Perder la oportunidad de clasificar al Mundial 2026 es una decepción gigante, no vamos a mentir. Pero como estudiantes, hemos reflexionado sobre cómo gestionar este sentimiento. La lección más valiosa no está en el marcador, sino en la resiliencia. Entender que la derrota es parte del crecimiento es vital. Si analizamos los errores sin desmotivarnos, estamos fortaleciendo nuestra mentalidad para lo que viene. La frustración no debe ser un pozo, sino un trampolín.
Una experiencia que nos conecta con el mundo
Enfrentar a un equipo como Irak nos enseñó que el fútbol es un lenguaje universal pero con distintos acentos. Su juego físico y táctico nos obligó a intentar adaptarnos. Esta experiencia internacional es fundamental: nos saca de nuestra zona de confort y nos obliga a leer el juego de otra manera. Para nuestros jugadores, especialmente los más jóvenes, esto es un aprendizaje que no se olvida en un vestuario, sino que se lleva para siempre en la formación profesional.
El significado para Bolivia: Unidad en el dolor
¿Qué significa esto para nuestro país? Significa que, a pesar del resultado, la Verde sigue siendo ese hilo invisible que nos une. Durante 90 minutos, no importaron las diferencias; todos éramos un solo grito. Esa identidad nacional y el orgullo de pertenecer a esta tierra es algo que un 2-1 no nos puede quitar.
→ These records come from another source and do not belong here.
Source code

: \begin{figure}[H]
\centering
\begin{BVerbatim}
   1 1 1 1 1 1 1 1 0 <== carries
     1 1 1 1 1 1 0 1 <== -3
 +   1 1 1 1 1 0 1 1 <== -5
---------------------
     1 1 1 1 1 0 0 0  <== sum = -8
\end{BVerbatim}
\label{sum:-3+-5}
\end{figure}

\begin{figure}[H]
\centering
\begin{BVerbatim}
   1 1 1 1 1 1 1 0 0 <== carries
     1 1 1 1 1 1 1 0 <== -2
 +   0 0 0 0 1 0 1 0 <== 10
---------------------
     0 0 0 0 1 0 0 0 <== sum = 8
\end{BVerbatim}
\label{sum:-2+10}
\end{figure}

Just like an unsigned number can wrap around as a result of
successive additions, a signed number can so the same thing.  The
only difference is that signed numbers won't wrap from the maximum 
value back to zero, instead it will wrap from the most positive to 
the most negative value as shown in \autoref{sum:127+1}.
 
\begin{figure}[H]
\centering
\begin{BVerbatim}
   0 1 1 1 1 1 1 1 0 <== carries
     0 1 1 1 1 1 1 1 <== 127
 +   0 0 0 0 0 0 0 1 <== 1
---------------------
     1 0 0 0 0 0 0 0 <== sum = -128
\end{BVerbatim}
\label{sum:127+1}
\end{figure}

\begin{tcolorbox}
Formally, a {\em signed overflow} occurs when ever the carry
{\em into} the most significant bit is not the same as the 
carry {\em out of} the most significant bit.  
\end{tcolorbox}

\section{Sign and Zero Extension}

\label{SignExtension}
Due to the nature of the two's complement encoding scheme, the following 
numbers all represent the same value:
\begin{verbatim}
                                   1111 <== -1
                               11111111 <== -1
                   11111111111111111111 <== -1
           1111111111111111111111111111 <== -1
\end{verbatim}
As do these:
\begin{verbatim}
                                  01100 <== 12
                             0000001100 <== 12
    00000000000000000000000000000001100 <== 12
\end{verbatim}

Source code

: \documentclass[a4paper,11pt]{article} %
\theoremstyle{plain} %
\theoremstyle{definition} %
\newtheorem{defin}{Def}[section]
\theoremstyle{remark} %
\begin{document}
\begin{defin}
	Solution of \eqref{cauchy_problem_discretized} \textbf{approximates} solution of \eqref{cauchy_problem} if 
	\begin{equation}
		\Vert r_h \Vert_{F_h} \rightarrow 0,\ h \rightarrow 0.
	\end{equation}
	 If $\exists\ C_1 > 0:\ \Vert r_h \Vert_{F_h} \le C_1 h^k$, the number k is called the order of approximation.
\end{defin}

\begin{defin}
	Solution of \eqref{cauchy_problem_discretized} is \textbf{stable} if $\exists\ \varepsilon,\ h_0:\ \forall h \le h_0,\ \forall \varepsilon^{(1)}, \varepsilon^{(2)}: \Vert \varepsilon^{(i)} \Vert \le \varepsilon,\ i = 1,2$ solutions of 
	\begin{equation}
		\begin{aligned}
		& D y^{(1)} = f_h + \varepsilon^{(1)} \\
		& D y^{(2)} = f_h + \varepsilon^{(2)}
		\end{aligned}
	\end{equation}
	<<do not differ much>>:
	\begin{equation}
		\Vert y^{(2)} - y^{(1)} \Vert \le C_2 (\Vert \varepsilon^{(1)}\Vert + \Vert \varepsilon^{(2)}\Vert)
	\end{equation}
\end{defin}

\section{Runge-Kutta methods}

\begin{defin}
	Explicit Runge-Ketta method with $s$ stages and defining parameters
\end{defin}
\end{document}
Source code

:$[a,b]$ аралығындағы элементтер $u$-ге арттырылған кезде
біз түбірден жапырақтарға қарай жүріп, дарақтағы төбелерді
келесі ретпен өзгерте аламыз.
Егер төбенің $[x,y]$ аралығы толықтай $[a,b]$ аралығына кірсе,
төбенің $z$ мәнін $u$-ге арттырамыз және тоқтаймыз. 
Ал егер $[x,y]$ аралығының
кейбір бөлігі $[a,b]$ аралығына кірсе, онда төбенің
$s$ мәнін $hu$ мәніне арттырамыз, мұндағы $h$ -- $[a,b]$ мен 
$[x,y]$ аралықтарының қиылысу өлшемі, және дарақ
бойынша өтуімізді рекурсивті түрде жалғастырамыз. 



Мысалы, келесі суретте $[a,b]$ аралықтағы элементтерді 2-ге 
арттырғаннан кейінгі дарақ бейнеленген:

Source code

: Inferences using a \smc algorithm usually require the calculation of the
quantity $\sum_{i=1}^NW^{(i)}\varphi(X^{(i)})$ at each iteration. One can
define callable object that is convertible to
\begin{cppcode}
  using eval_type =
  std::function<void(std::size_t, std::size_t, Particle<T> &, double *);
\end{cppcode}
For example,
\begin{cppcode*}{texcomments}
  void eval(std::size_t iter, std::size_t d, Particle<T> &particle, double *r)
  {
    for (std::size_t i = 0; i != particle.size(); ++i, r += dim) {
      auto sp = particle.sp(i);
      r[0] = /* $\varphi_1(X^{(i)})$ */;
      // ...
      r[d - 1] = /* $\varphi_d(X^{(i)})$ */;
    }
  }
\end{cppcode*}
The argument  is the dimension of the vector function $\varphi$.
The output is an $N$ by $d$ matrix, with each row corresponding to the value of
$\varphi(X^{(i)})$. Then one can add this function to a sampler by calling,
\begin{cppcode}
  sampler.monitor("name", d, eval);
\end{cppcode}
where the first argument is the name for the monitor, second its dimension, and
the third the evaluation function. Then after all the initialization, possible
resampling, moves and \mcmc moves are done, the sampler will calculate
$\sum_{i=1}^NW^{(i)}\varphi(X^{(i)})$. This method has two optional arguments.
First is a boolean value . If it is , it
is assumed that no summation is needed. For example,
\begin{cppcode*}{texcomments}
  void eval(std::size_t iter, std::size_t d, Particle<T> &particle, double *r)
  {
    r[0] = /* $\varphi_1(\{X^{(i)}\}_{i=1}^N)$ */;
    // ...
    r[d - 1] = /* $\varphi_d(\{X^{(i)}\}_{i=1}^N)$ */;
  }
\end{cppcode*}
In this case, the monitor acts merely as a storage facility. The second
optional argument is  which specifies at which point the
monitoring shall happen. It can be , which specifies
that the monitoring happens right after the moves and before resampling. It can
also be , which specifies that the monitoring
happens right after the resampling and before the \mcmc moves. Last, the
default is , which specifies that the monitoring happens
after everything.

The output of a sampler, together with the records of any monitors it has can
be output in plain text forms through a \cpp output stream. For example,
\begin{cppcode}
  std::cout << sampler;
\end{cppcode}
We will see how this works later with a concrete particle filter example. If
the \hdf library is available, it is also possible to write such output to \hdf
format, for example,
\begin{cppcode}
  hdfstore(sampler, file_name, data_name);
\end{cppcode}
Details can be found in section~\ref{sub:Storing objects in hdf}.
La selección es un símbolo de unidad que sobrevive incluso a la eliminación.
Un mensaje para nuestra generación
A todos los jóvenes que, como nosotros, hoy se sienten tristes: el éxito no es inmediato. Ver a la selección luchar hasta el último segundo, a pesar de los errores, nos debe motivar a perseguir nuestros propios sueños con disciplina. La perseverancia no se trata de no caer, sino de saber levantarse. El valor protagonista de esta jornada es la humildad: reconocer que fallamos, aceptar el dolor y aprender de él.
El futuro: El proceso continúa
Un resultado negativo no define quiénes somos. La construcción de una selección sólida, al igual que nuestra propia educación, requiere tiempo y paciencia. Este reportaje es nuestra forma de decir que, aunque hoy no celebremos una clasificación, celebramos el coraje de haberlo intentado. El camino hacia el éxito está lleno de baches, pero mientras mantengamos la esperanza y el trabajo colectivo, Bolivia siempre tendrá una nueva oportunidad para volver a soñar.
Hoy lloramos, pero mañana volveremos a la cancha, porque ser boliviano es, ante todo, no rendirse jamás.